The latter social event is derived from the African belief that frayed social relations need to be healed -- the "grass" restored. More importantly, the interests of the community supersede those of the disputants. If they adopt intransigent positions, they can be sidelined by the will of the community and fined for disturbing social peace. In extreme cases, they can be expelled from the village. In other words, there is a price to be paid for intransigence and for wreaking social mayhem -- a price exacted by the victims. The current system of internationally-mediated peace talks, by contrast, imposes no such punishment on the combatants.

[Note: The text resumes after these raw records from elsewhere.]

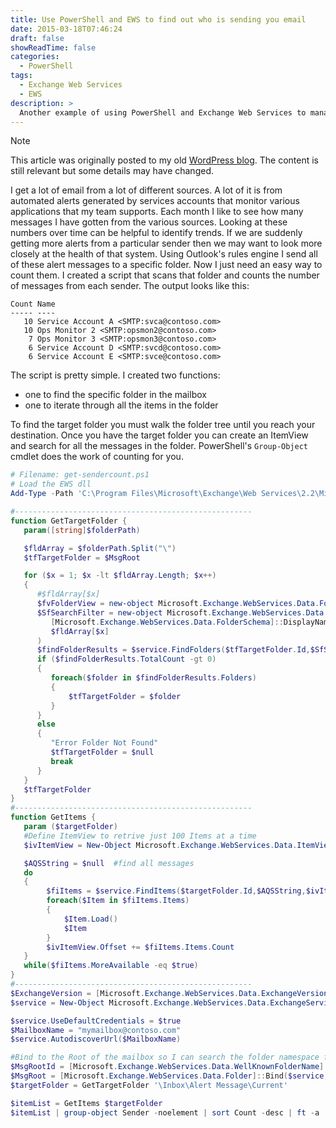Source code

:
 ```yaml
---
title: Use PowerShell and EWS to find out who is sending you email
date: 2015-03-18T07:46:24
draft: false
showReadTime: false
categories:
  - PowerShell
tags:
  - Exchange Web Services
  - EWS
description: >
  Another example of using PowerShell and Exchange Web Services to manage your email.
---
```

<!-- markdownlint-disable MD041 -->
> [!NOTE]
> This article was originally posted to my old [WordPress blog][wp]. The content is still relevant
> but some details may have changed.

I get a lot of email from a lot of different sources. A lot of it is from automated alerts generated
by services accounts that monitor various applications that my team supports. Each month I like to
see how many messages I have gotten from the various sources. Looking at these numbers over time can
be helpful to identify trends. If we are suddenly getting more alerts from a particular sender then
we may want to look more closely at the health of that system. Using Outlook's rules engine I send
all of these alert messages to a specific folder. Now I just need an easy way to count them. I
created a script that scans that folder and counts the number of messages from each sender. The
output looks like this:

```
Count Name
----- ----
   10 Service Account A <SMTP:svca@contoso.com>
   10 Ops Monitor 2 <SMTP:opsmon2@contoso.com>
    7 Ops Monitor 3 <SMTP:opsmon3@contoso.com>
    6 Service Account D <SMTP:svcd@contoso.com>
    6 Service Account E <SMTP:svce@contoso.com>
```

The script is pretty simple. I created two functions:

- one to find the specific folder in the mailbox
- one to iterate through all the items in the folder

To find the target folder you must walk the folder tree until you reach your destination. Once you
have the target folder you can create an ItemView and search for all the messages in the folder.
PowerShell's `Group-Object` cmdlet does the work of counting for you.

```powershell
# Filename: get-sendercount.ps1
# Load the EWS dll
Add-Type -Path 'C:\Program Files\Microsoft\Exchange\Web Services\2.2\Microsoft.Exchange.WebServices.dll'

#-----------------------------------------------------
function GetTargetFolder {
   param([string]$folderPath)

   $fldArray = $folderPath.Split("\")
   $tfTargetFolder = $MsgRoot

   for ($x = 1; $x -lt $fldArray.Length; $x++)
   {
      #$fldArray[$x]
      $fvFolderView = new-object Microsoft.Exchange.WebServices.Data.FolderView(1)
      $SfSearchFilter = new-object Microsoft.Exchange.WebServices.Data.SearchFilter+IsEqualTo(
         [Microsoft.Exchange.WebServices.Data.FolderSchema]::DisplayName,
         $fldArray[$x]
      )
      $findFolderResults = $service.FindFolders($tfTargetFolder.Id,$SfSearchFilter,$fvFolderView)
      if ($findFolderResults.TotalCount -gt 0)
      {
         foreach($folder in $findFolderResults.Folders)
         {
             $tfTargetFolder = $folder
         }
      }
      else
      {
         "Error Folder Not Found"
         $tfTargetFolder = $null
         break
      }
   }
   $tfTargetFolder
}
#-----------------------------------------------------
function GetItems {
   param ($targetFolder)
   #Define ItemView to retrive just 100 Items at a time
   $ivItemView = New-Object Microsoft.Exchange.WebServices.Data.ItemView(100)

   $AQSString = $null  #find all messages
   do
   {
        $fiItems = $service.FindItems($targetFolder.Id,$AQSString,$ivItemView)
        foreach($Item in $fiItems.Items)
        {
            $Item.Load()
            $Item
        }
        $ivItemView.Offset += $fiItems.Items.Count
   }
   while($fiItems.MoreAvailable -eq $true)
}
#-----------------------------------------------------
$ExchangeVersion = [Microsoft.Exchange.WebServices.Data.ExchangeVersion]::Exchange2010_SP2
$service = New-Object Microsoft.Exchange.WebServices.Data.ExchangeService($ExchangeVersion)

$service.UseDefaultCredentials = $true
$MailboxName = "mymailbox@contoso.com"
$service.AutodiscoverUrl($MailboxName)

#Bind to the Root of the mailbox so I can search the folder namespace for the target
$MsgRootId = [Microsoft.Exchange.WebServices.Data.WellKnownFolderName]::MsgFolderRoot
$MsgRoot = [Microsoft.Exchange.WebServices.Data.Folder]::Bind($service,$MsgRootId)
$targetFolder = GetTargetFolder '\Inbox\Alert Message\Current'

$itemList = GetItems $targetFolder
$itemList | group-object Sender -noelement | sort Count -desc | ft -a
```

<!-- link references -->
[wp]: https://seanonit.wordpress.com/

Already, there is limited evidence that traditional dispute-resolution mechanisms can work on a much larger scale. Indeed, following the collapse of the former Soviet Union in 1989, African traditional methods were revived to sweep dictators out of power and transition to a democratic order. In 1989, after unpaid civil servants went on strike and demanded the resignation of Benin's military dictator, Mathieu Kerekou, a sovereign national conference was called representing various political, religious, trade union, and other groups encompassing the broad spectrum of Beninois society. The conference, chaired by Father Isidore de Souza, held sovereign power and its decisions were binding on all, including the government. It stripped Kerekou of power and scheduled multiparty elections that ended 17 years of autocratic Marxist rule. Similar inclusive national conferences in Congo and Niger (both in 1991) brought dictatorships to an end and set the stage for free and fair elections.

In South Africa, the vehicle used to make the difficult but peaceful transition to a multiracial democratic society was the Convention for a Democratic South Africa (CODESA). It began deliberations in July 1991, with 228 delegates drawn from about 25 political parties and various anti-apartheid groups. The government of F.W. de Klerk made no effort to control the composition of CODESA. Political parties were not excluded, not even ultra right-wing political groups, although they chose to boycott its deliberations. CODESA strove to reach a "working consensus" on an interim constitution and set a date for the 1994 elections. It established the composition of an interim or transitional government that would rule until the elections were held. Most importantly, CODESA's decisions were binding. De Klerk could not abrogate any decision made by the convention -- just as the African chief could not disregard any decision arrived at the village meeting.

Instead of facilitating direct negotiations in Addis Ababa, the African Union should serve as an arbiter between South Sudanese civil society organizations, and political and religious groups. An interim government should be set up -- headed by neither Kiir nor Machar -- and a date set for elections. If the two leaders remain recalcitrant, they should be fined proverbial goats for disturbing the social peace. By default, they should be expelled from the "village" and handed over to the ICC for prosecution for crimes against humanity. And just as the Economic Community of West African States (ECOWAS) did to Mali when Gen. Amadou Sanogo seized power in March 2012, the African Union should close all borders with South Sudan and impose an economic blockade. When elephants have trampled the grass, they should not be rewarded with additional stomping grounds.